The answer must be a single number: the count of lines below that contain the string "really".

> _Input records_:
============================================================
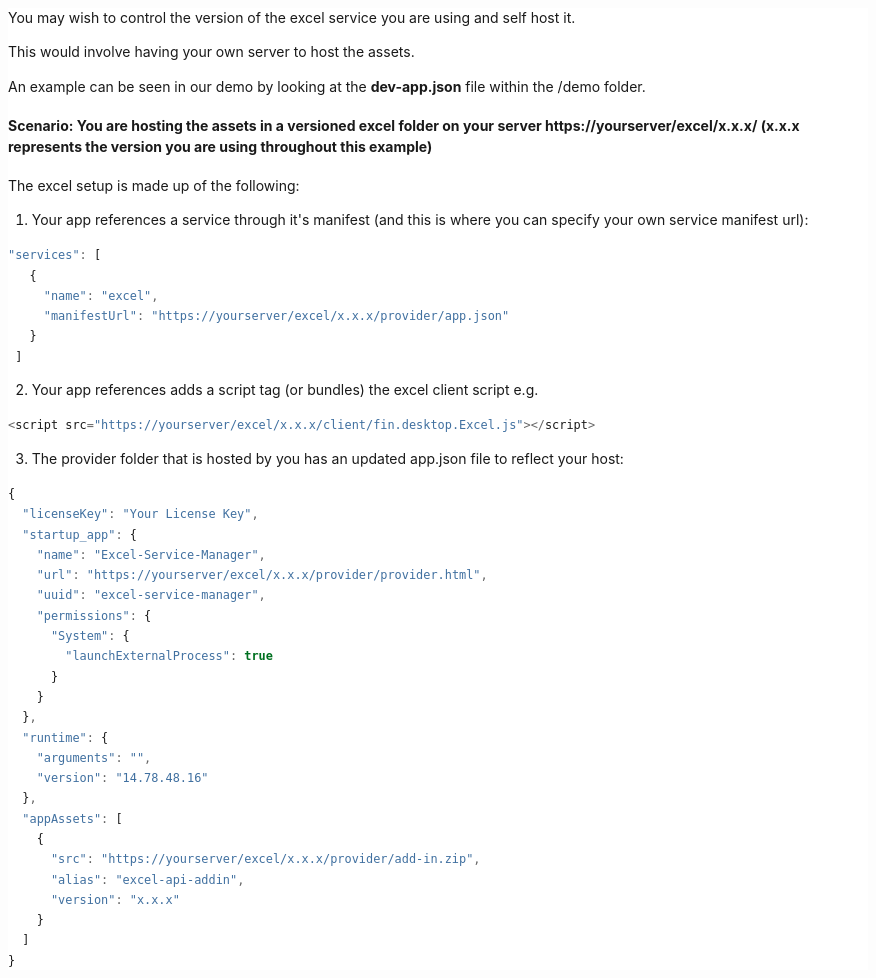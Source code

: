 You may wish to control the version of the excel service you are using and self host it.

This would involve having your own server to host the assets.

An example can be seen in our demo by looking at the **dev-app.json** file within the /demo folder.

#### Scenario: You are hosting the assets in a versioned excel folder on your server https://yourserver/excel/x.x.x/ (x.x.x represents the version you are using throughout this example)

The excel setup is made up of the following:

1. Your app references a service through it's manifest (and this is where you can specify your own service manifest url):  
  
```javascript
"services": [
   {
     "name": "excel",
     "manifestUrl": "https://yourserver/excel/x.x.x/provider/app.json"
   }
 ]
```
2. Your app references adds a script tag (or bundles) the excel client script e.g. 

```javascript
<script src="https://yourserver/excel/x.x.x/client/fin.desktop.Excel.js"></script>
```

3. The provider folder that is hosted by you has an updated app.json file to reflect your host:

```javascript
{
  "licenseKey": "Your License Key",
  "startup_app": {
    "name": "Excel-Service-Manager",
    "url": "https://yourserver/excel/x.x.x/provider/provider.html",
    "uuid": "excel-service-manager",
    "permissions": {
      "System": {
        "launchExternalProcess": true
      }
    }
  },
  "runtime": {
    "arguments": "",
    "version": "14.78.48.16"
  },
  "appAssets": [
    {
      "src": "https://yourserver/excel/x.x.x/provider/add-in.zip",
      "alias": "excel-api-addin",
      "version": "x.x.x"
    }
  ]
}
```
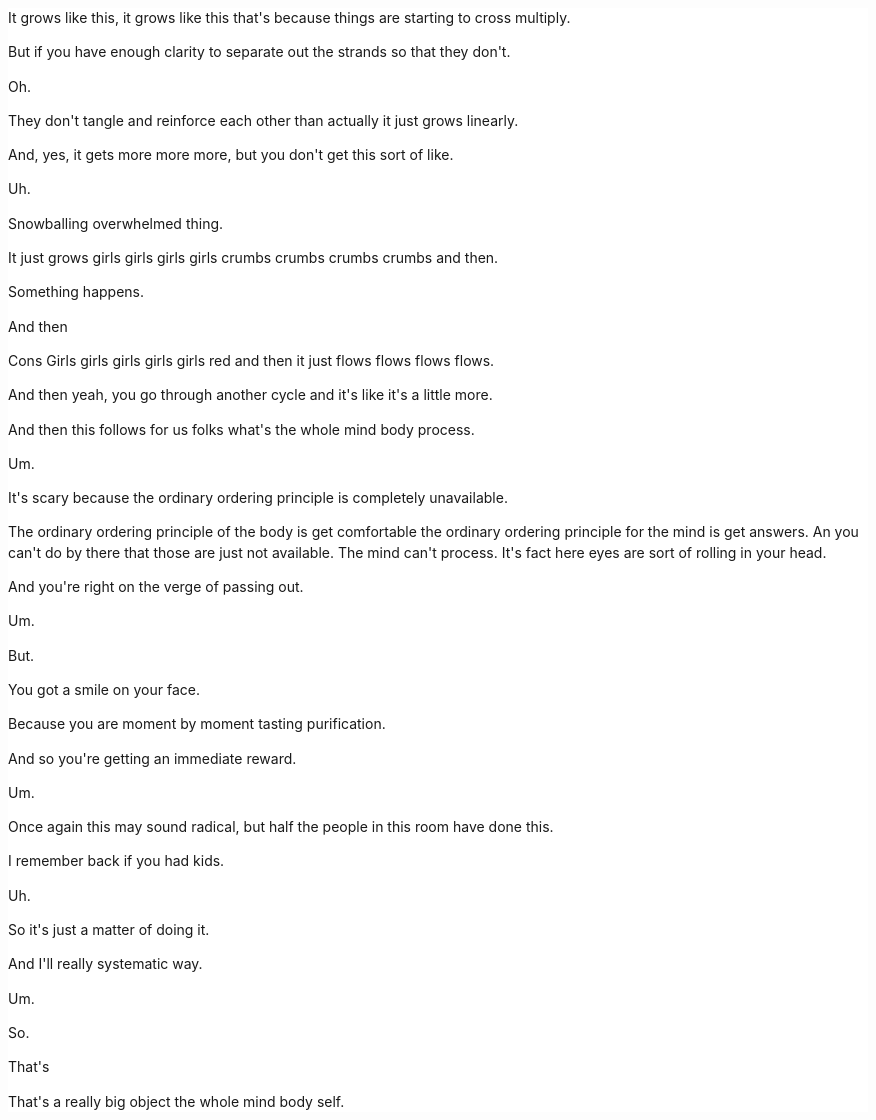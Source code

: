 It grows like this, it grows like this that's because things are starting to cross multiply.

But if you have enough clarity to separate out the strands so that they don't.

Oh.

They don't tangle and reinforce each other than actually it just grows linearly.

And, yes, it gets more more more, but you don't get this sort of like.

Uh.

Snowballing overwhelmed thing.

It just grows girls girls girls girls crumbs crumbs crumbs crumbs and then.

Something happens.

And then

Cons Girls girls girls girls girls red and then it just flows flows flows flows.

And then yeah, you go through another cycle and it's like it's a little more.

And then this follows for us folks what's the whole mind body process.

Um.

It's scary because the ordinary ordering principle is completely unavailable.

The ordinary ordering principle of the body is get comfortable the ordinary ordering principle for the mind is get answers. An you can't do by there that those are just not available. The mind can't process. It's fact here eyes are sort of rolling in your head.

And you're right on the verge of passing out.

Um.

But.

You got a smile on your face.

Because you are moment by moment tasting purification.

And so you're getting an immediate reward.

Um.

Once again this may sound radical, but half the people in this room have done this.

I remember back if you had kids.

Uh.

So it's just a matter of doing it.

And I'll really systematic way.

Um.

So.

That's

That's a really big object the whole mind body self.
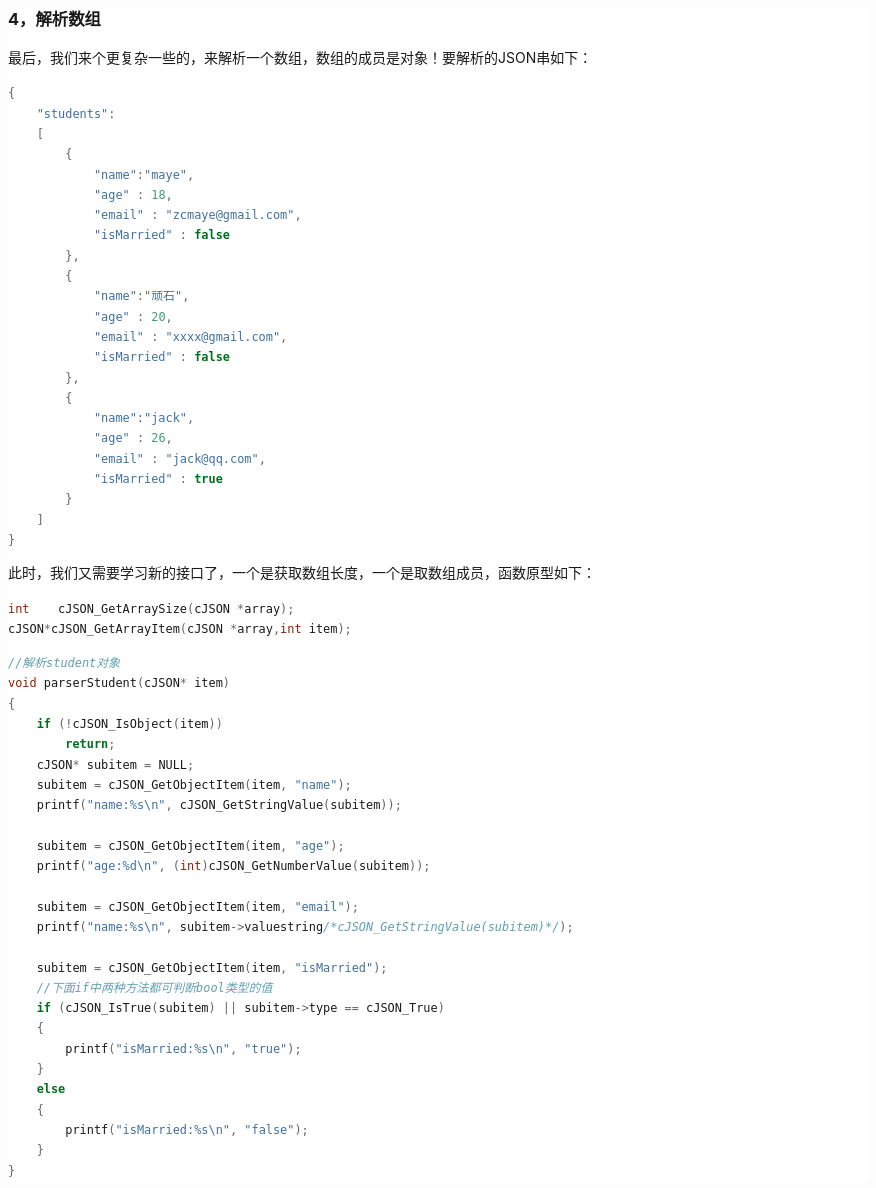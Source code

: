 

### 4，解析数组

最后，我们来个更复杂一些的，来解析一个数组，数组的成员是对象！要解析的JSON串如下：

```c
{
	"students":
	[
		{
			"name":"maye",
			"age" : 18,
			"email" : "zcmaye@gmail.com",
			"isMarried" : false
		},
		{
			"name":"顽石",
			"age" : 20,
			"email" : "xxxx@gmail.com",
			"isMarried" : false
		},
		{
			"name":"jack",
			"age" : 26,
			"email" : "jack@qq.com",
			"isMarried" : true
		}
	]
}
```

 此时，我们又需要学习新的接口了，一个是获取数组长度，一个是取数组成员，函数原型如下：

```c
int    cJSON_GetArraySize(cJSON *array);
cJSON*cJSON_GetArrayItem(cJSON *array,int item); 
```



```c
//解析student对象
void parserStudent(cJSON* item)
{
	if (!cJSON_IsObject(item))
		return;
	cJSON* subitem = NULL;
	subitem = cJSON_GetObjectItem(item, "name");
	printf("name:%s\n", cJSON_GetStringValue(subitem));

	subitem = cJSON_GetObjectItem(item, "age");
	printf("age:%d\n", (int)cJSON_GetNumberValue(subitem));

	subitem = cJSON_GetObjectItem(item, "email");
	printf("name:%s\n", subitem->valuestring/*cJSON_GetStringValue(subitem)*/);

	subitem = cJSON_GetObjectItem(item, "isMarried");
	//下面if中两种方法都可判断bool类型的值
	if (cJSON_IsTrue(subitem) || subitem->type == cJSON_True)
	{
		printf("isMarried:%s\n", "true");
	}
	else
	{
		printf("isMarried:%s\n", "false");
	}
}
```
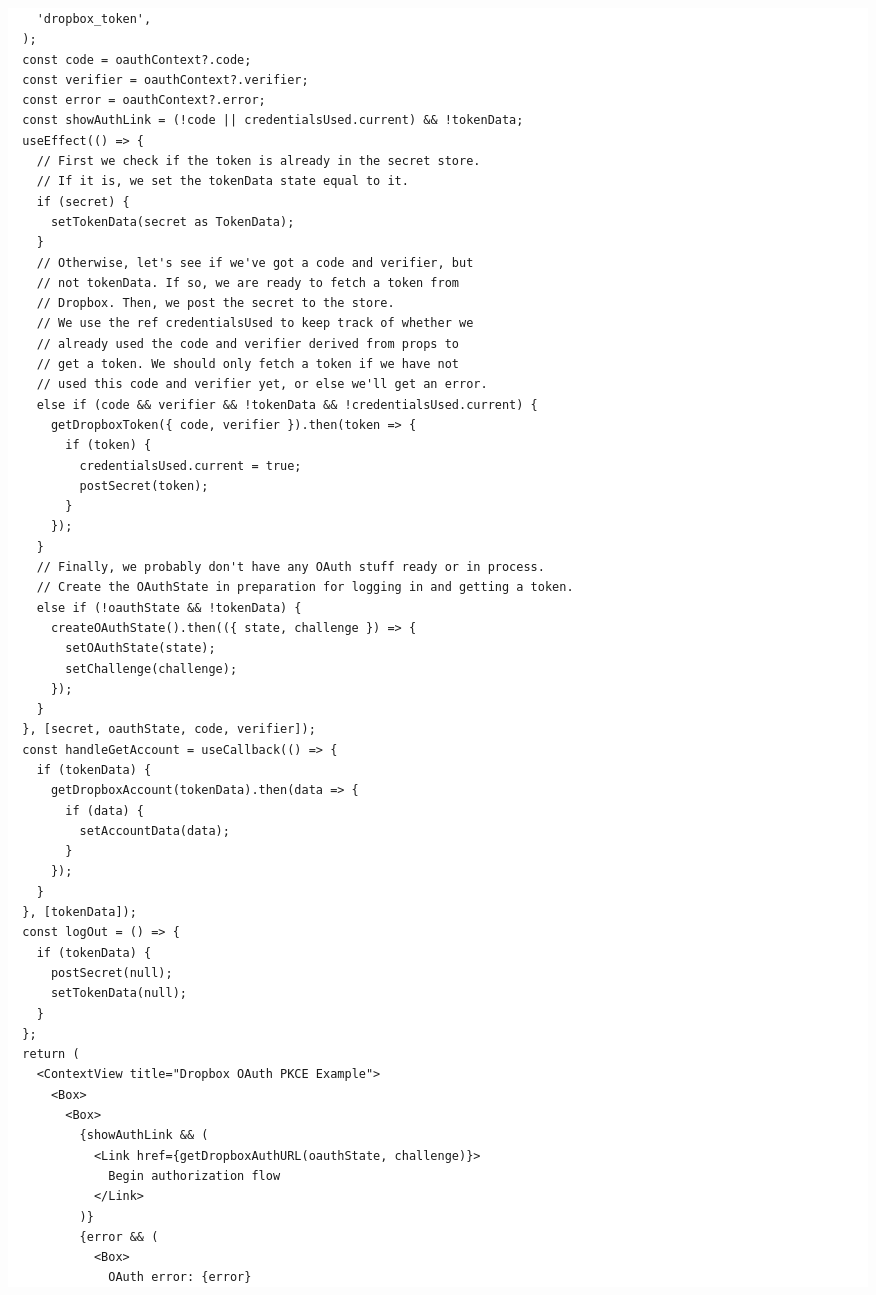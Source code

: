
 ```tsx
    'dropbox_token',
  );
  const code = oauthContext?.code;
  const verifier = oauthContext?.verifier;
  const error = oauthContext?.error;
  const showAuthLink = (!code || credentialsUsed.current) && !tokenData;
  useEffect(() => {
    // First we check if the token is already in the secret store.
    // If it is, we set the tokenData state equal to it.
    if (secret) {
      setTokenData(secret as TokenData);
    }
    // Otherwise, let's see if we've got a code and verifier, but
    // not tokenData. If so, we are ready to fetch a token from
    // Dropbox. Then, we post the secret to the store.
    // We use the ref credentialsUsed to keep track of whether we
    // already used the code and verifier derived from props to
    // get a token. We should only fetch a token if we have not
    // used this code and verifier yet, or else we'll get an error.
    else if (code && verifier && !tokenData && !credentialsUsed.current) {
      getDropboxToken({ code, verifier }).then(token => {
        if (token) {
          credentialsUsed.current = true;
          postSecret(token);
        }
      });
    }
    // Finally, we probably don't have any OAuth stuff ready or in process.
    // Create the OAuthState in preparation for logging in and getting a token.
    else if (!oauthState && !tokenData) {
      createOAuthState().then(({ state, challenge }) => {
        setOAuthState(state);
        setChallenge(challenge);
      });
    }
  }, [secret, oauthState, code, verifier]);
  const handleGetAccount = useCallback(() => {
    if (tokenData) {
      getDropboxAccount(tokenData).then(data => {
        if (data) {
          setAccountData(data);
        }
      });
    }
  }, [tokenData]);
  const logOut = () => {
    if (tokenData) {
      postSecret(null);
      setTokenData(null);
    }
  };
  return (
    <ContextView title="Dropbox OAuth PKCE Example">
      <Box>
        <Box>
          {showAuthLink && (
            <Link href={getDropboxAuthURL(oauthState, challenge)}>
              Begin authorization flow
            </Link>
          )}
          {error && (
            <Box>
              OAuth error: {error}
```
============================================================
> _Written reply_: 2